Dividing three real coins There are $n$ coins, three real (with equal positive weight) and the rest fake (with zero weight). You have a scale that, between two sets of coins, tells you which set is heavier (or if they are equal). What is the minimum number of weighings that you must use in order to divide the coins into three sets so that each set contains one real coin?
If we have to divide into two sets, then it is possible for any even number of coins using $\log n$ weighings. However, the method does not appear to extend to division into three sets.
 A: Line the coins up in a row, split the row in the middle and weigh both sides of the split. Because there are an odd number of coins, the balance will always tip one way or the other. Use this fact to do a binary search to find the middle most real coin by repeatedly moving the splitting point. This takes $\log n$ weighings.
Now you have three groups: the coins to the left of the middle real coin, the middle coin itself and the coins to the right of middle real coin. Each group contains exactly 1 real coin.

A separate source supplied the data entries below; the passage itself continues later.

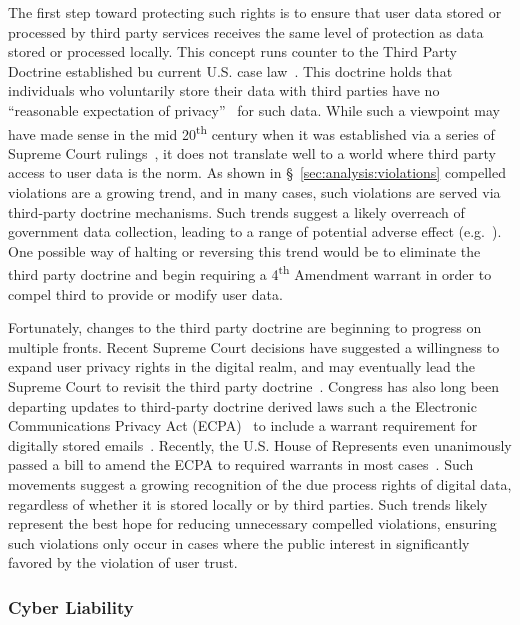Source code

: The first step toward protecting such rights is to ensure that user
data stored or processed by third party services receives the same
level of protection as data stored or processed locally. This concept
runs counter to the Third Party Doctrine established bu current
U.S. case law~\cite{thompson-thirdparty}. This doctrine holds that
individuals who voluntarily store their data with third parties have
no ``reasonable expectation of privacy''~\cite{scotus-katzvus} for
such data. While such a viewpoint may have made sense in the mid
20\textsuperscript{th} century when it was established via a series of
Supreme Court rulings~\cite{scotus-usvmiller-privacy,
  scotus-smithvmaryland}, it does not translate well to a world where
third party access to user data is the norm. As shown in
\S~\ref{sec:analysis:violations} compelled violations are a growing
trend, and in many cases, such violations are served via third-party
doctrine mechanisms. Such trends suggest a likely overreach of
government data collection, leading to a range of potential adverse
effect (e.g.~\cite{penney2016}). One possible way of halting or
reversing this trend would be to eliminate the third party doctrine
and begin requiring a 4\textsuperscript{th} Amendment warrant in order
to compel third to provide or modify user data.

Fortunately, changes to the third party doctrine are beginning to
progress on multiple fronts. Recent Supreme Court decisions have
suggested a willingness to expand user privacy rights in the digital
realm, and may eventually lead the Supreme Court to revisit the third
party doctrine~\cite{scotus-usvjones}.  Congress has also long been
departing updates to third-party doctrine derived laws such a the
Electronic Communications Privacy Act (ECPA)~\cite{ecpa} to include a
warrant requirement for digitally stored
emails~\cite{eff-ecpareform}. Recently, the U.S. House of Represents
even unanimously passed a bill to amend the ECPA to required warrants
in most cases~\cite{trujillo-ecpa}. Such movements suggest a growing
recognition of the due process rights of digital data, regardless of
whether it is stored locally or by third parties. Such trends likely
represent the best hope for reducing unnecessary compelled violations,
ensuring such violations only occur in cases where the public interest
in significantly favored by the violation of user trust.

\subsubsection{Cyber Liability}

A: Weigh half the coins against the other half.  The light side has either zero or one real coins.  Weigh the light side against nothing.  If it balances, we have reduced the problem to one with half as many coins.  If it doesn't balance, there is one real coin in that half and we can split the other half in $\log_2 n-2$ weighings per your other question.  The worst case is that we keep putting the real coins in the same half, which leads to a solution in about $2 \log_2 n$ weighings.  I don't know if this is optimal, but it gives a target to shoot at.  The fact that you care about the result weighing against nothing suggests it is not optimal.
A: A simple solution is to reduce the problem to the two-coin problem. Start by dividing the coins to two piles of equal or near-equal size, and weigh the piles against each other. Since there are three real coins, an odd number, one side must be heavier than the other. The lighter side must clearly have either no real coins or just one real coin.
Split the lighter side into two halves, and weigh the halves against each other. If one side is heavier than the other, it must contain one real coin - now you have successfully extracted one pile with exactly one real coin, and can use the two-coin algorithm you already know to split the remaining coins into two piles, with one real coin in each. 
Otherwise, if the scales are balanced, you can discard all the coins on them because none of them are real and start from the top by dividing the remaining coins into two equal or near-equal piles and repeating the process until you isolate a single real coin.
Since the pile is halved each time, the amount of weighings needed per fake coin grows logarithmically. The original algorithm needs a logarithmic amount of weighings as well, so the added step to isolate a single coin doesn't change the asymptotic number of weighings needed.